Member of the Bangladesh Parliament for Sunamganj-5
- In office 25 January 2009 – 6 August 2024
- Preceded by: Kalim Uddin Ahmed
- In office 14 July 1996 – 13 July 2001
- Preceded by: Kalim Uddin Ahmed

Personal details
- Born: 28 February 1962 (age 64)
- Party: Bangladesh Awami League

= Mohibur Rahman Manik =

Bangladeshi politician

Mohibur Rahman Manik (born 28 February 1962) is a Bangladesh Awami League politician and a former Jatiya Sangsad member representing the Sunamganj-5 constituency.

==Early life==
Manik was born on 28 February 1962. He has an LLB degree from the University of Dhaka.

==Career==
Manik was elected to parliament from Sunamgaj-5 in 1996. In his first year, he worked to establish a memorial in Banshtala, the headquarters of Liberation Sector Five, and renamed it to Hoqnagar (City of Hoque) after local freedom fighter Abdul Hoque.

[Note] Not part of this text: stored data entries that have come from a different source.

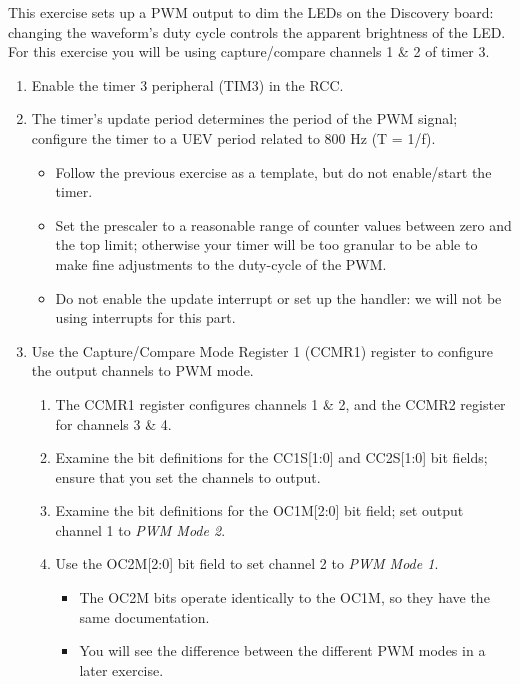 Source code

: \documentclass[openany,11pt,fleqn]{book} %
\begin{document}
\begin{exercise}
    \label{ex2}
    This exercise sets up a PWM output to dim the LEDs on the Discovery board: changing the waveform's duty cycle controls the apparent brightness of the LED. For this exercise you will be using capture/compare channels 1 \& 2 of timer 3. 
    
    \begin{enumerate}
        \item Enable the timer 3 peripheral (TIM3) in the RCC.
        \item The timer's update period determines the period of the PWM signal; configure the timer to a UEV period related to 800 Hz (T = 1/f).  
        \begin{itemize}
            \item Follow the previous exercise as a template, but do not enable/start the timer.
            \item Set the prescaler to a reasonable range of counter values between zero and the top limit; otherwise your timer will be too granular to be able to make fine adjustments to the duty-cycle of the PWM.
            \item Do not enable the update interrupt or set up the handler: we will not be using interrupts for this part.
        \end{itemize}
        \item Use the Capture/Compare Mode Register 1 (CCMR1) register to configure the output channels to PWM mode.
        \begin{enumerate}
            \item The CCMR1 register configures channels 1 \& 2, and the CCMR2 register for channels 3 \& 4.
            \item Examine the bit definitions for the CC1S[1:0] and CC2S[1:0] bit fields; ensure that you set the channels to output. 
            \item Examine the bit definitions for the OC1M[2:0] bit field; set output channel 1 to \textit{PWM Mode 2}.
            \item Use the OC2M[2:0] bit field to set channel 2 to \textit{PWM Mode 1}.
            \begin{itemize}
                \item The OC2M bits operate identically to the OC1M, so they have the same documentation. 
                \item You will see the difference between the different PWM modes in a later exercise.

\end{itemize}
\end{enumerate}
\end{enumerate}
\end{exercise}
\end{document}
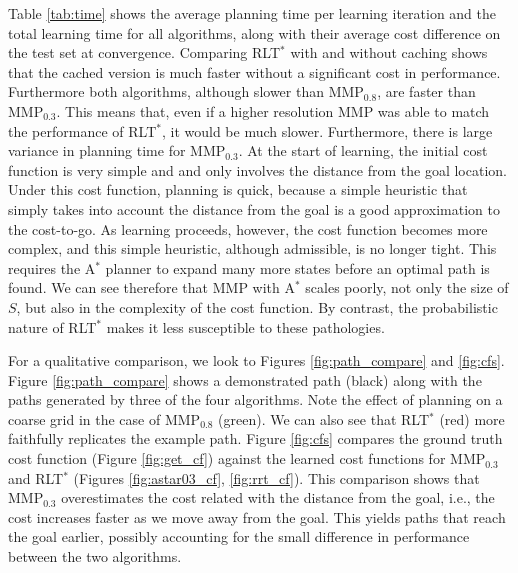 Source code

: \documentclass[a4paper,11pt]{report}
\begin{document}
	Table \ref{tab:time} shows the average planning time per learning iteration and the total learning time for all algorithms, along with their average cost difference on the test set at convergence. Comparing RLT$^*$ with and without caching shows that the cached version is much faster without a significant cost in performance. Furthermore both algorithms, although slower than MMP$_{0.8}$, are faster than MMP$_{0.3}$. This means that, even if a higher resolution MMP  was able to match the performance of RLT$^*$, it would be much slower. Furthermore, there is large variance in planning time for MMP$_{0.3}$. At the start of learning, the initial cost function is very simple and and only involves the distance from the goal location. Under this cost function, planning is quick, because a simple heuristic that simply takes into account the distance from the goal is a  good approximation to the cost-to-go. As learning proceeds, however, the cost function becomes more complex, and this simple heuristic, although admissible, is no longer tight. This requires the A$^*$ planner to expand many more states before an optimal path is found. We can see therefore that MMP with A$^*$ scales poorly, not only the size of $S$, but also in the complexity of the cost function. By contrast, the probabilistic nature of RLT$^*$ makes it less susceptible to these pathologies.  

	For a qualitative comparison, we look to Figures \ref{fig:path_compare} and \ref{fig:cfs}. Figure \ref{fig:path_compare} shows a demonstrated path (black) along with the paths generated by three of the four algorithms. Note the effect of planning on a coarse grid in the case of MMP$_{0.8}$ (green). We can also see that RLT$^*$ (red) more faithfully replicates the example path. Figure \ref{fig:cfs} compares the ground truth cost function (Figure \ref{fig:get_cf}) against the learned cost functions for  MMP$_{0.3}$ and RLT$^*$ (Figures \ref{fig:astar03_cf}, \ref{fig:rrt_cf}). This comparison shows that  MMP$_{0.3}$ overestimates the cost related with the distance from the goal, i.e., the cost increases faster as we move away from the goal. This yields paths that reach the goal earlier, possibly accounting for the small difference in performance between the two algorithms. 
\end{document}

His home in Sylhet was attacked with bombs on 15 March 1999. The bombs were thrown through the window and killed two of his relatives. He was not present at home during the attack. He is the former vice-president of Sunamganj District unit of Bangladesh Awami League.

Manik was elected to Parliament from Sunamganj-5 in 2008 and reelected on 5 January 2014 as a candidate of Bangladesh Awami League.

== Controversy ==
Manik was arrested from Bashundhara Residential Area by Rapid Action Battalion in October 2024 following the fall of the Sheikh Hasina led Awami League government.